The released volatile liquid evaporated as it fell to the ground and formed a flammable vapor cloud. The most likely source of ignition for the vapor cloud was backfire from an idling diesel pickup truck located about 25 feet (7.6 m) from the blow down drum. The 15 employees killed in the explosion were contractors working in and around temporary trailers that had been previously sited by BP as close as 121 feet (37 m) from the blow down drum.

Root cause of accident:

  • BP Group Board did not provide effective oversight of the company's safety culture and major accident prevention programs. Senior executives:
  • inadequately addressed controlling major hazard risk. Personal safety was measured, rewarded, and the primary focus, but the same emphasis was not put on improving process safety performance;
  • did not provide effective safety culture leadership and oversight to prevent catastrophic accidents;
  • ineffectively ensured that the safety implications of major organizational, personnel, and policy changes were evaluated;
  • did not provide adequate resources to prevent major accidents; budget cuts impaired process safety performance at the Texas City refinery.

BP Texas City Managers did not:

  • create an effective reporting and learning culture; reporting bad news was not encouraged. Incidents were often ineffectively investigated and appropriate corrective actions not taken.
  • ensure that supervisors and management modeled and enforced use of up-to-date plant policies and procedures.
  • incorporate good practice design in the operation of the ISOM unit. Examples of these failures include:
  • no flare to safely combust flammables entering the blow-down system;
  • lack of automated controls in the splitter tower triggered by high-level, which would have prevented the unsafe level; and
  • inadequate instrumentation to warn of overfilling in the splitter tower. 0 ensure that operators were supervised and supported by experienced, technically trained personnel during unit startup, an especially hazardous phase of operation; or that
  • effectively incorporated human factor considerations in its training, staffing, and work schedule for operations personnel.

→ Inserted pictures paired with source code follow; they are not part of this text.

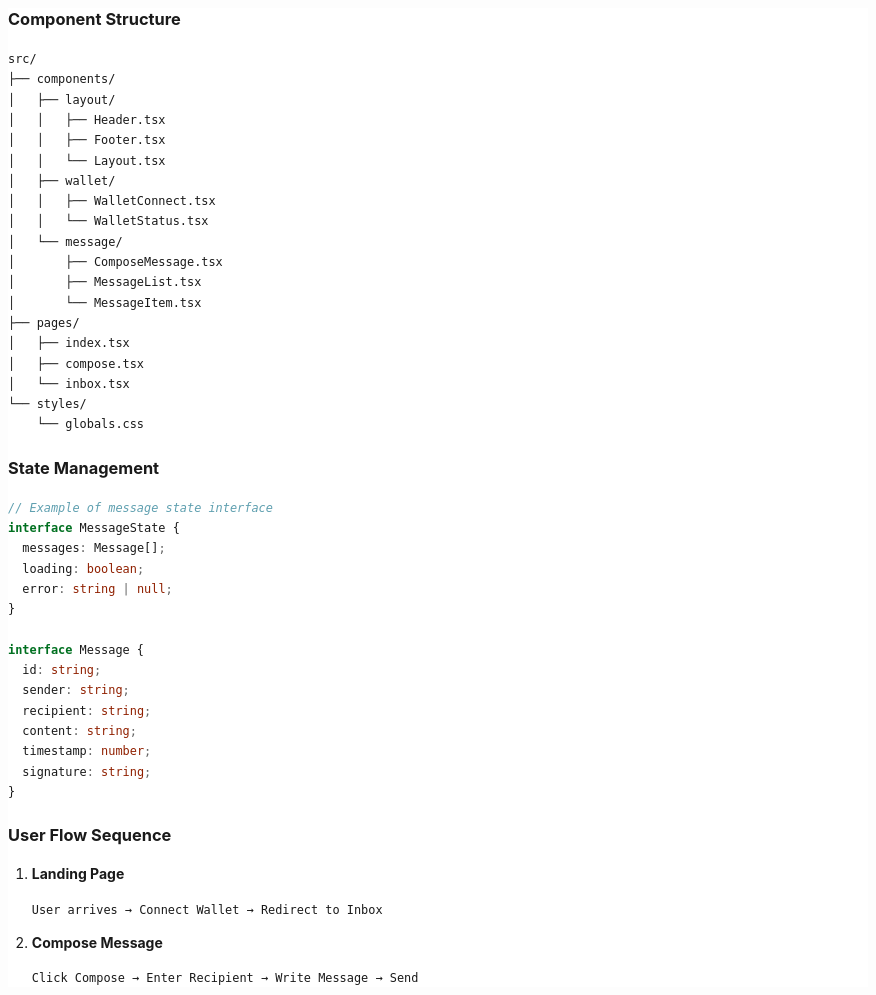 ### Component Structure
```
src/
├── components/
│   ├── layout/
│   │   ├── Header.tsx
│   │   ├── Footer.tsx
│   │   └── Layout.tsx
│   ├── wallet/
│   │   ├── WalletConnect.tsx
│   │   └── WalletStatus.tsx
│   └── message/
│       ├── ComposeMessage.tsx
│       ├── MessageList.tsx
│       └── MessageItem.tsx
├── pages/
│   ├── index.tsx
│   ├── compose.tsx
│   └── inbox.tsx
└── styles/
    └── globals.css
```

### State Management
```typescript
// Example of message state interface
interface MessageState {
  messages: Message[];
  loading: boolean;
  error: string | null;
}

interface Message {
  id: string;
  sender: string;
  recipient: string;
  content: string;
  timestamp: number;
  signature: string;
}
```

### User Flow Sequence
1. **Landing Page**
   ```
   User arrives → Connect Wallet → Redirect to Inbox
   ```

2. **Compose Message**
   ```
   Click Compose → Enter Recipient → Write Message → Send
   ```

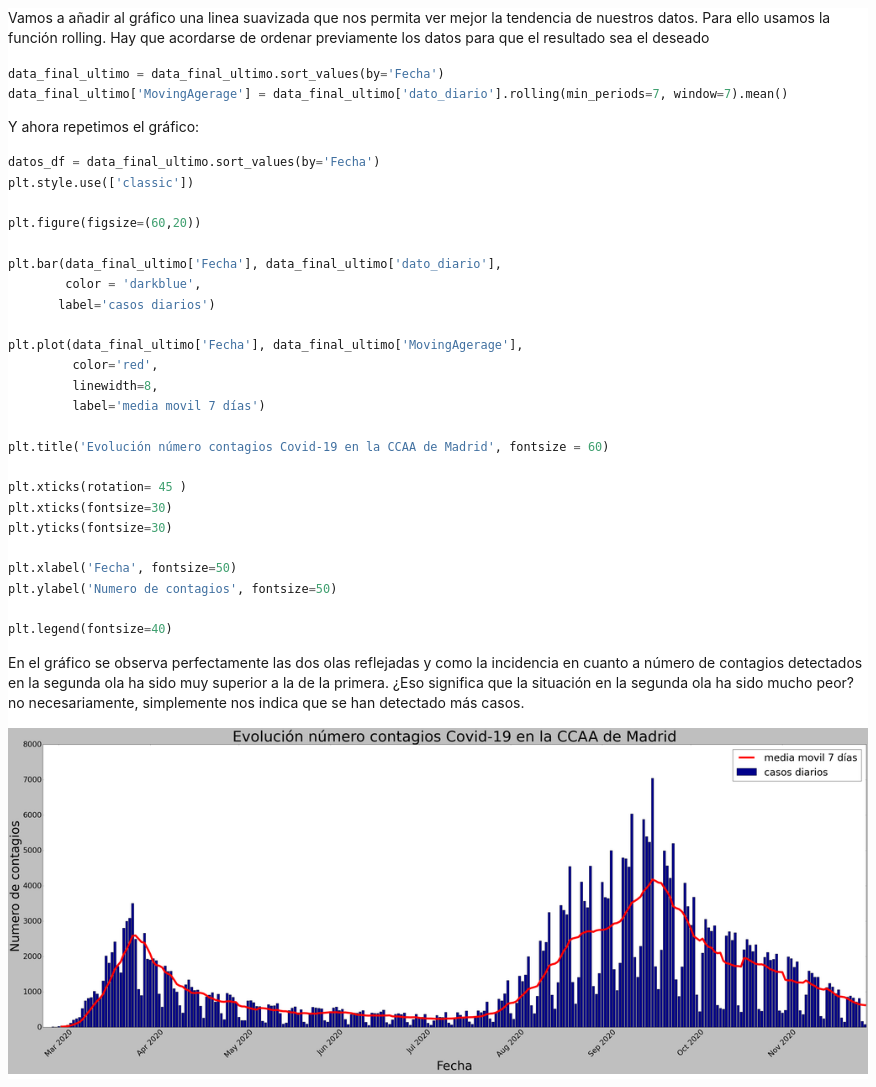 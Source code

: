 Vamos a añadir al gráfico una linea suavizada que nos permita ver mejor la tendencia de nuestros datos. Para ello usamos la función rolling. Hay que acordarse de ordenar previamente los datos para que el resultado sea el deseado

```python
data_final_ultimo = data_final_ultimo.sort_values(by='Fecha')
data_final_ultimo['MovingAgerage'] = data_final_ultimo['dato_diario'].rolling(min_periods=7, window=7).mean()
```
Y ahora repetimos el gráfico:

```python
datos_df = data_final_ultimo.sort_values(by='Fecha')
plt.style.use(['classic'])

plt.figure(figsize=(60,20))

plt.bar(data_final_ultimo['Fecha'], data_final_ultimo['dato_diario'], 
        color = 'darkblue',
       label='casos diarios')

plt.plot(data_final_ultimo['Fecha'], data_final_ultimo['MovingAgerage'], 
         color='red', 
         linewidth=8, 
         label='media movil 7 días')

plt.title('Evolución número contagios Covid-19 en la CCAA de Madrid', fontsize = 60)

plt.xticks(rotation= 45 )
plt.xticks(fontsize=30)
plt.yticks(fontsize=30)

plt.xlabel('Fecha', fontsize=50)
plt.ylabel('Numero de contagios', fontsize=50)

plt.legend(fontsize=40)
```
En el gráfico se observa perfectamente las dos olas reflejadas y como la incidencia en cuanto a número de contagios detectados en la segunda ola ha sido muy superior a la de la primera. ¿Eso significa que la situación en la segunda ola ha sido mucho peor? no necesariamente, simplemente nos indica que se han detectado más casos. 

![png](/images/covid_madrid/output_21_1.png)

A few of the strategic recommendations made are:

Contributing Causes: BP Texas City managers:

  • lacked an effective mechanical integrity program to maintain instruments and process equipment. For example, malfunctioning instruments and equipment were not repaired prior to startup.
  • did not have an effective vehicle traffic policy to control vehicle traffic into hazardous process areas or to establish safe distances from process unit boundaries.
  • ineffectively implemented their PSSR policy; nonessential personnel were not removed from areas in and around process units during the hazardous unit startup.
  • Acted a policy for siting trailers that was sufficiently protective of trailer occupants.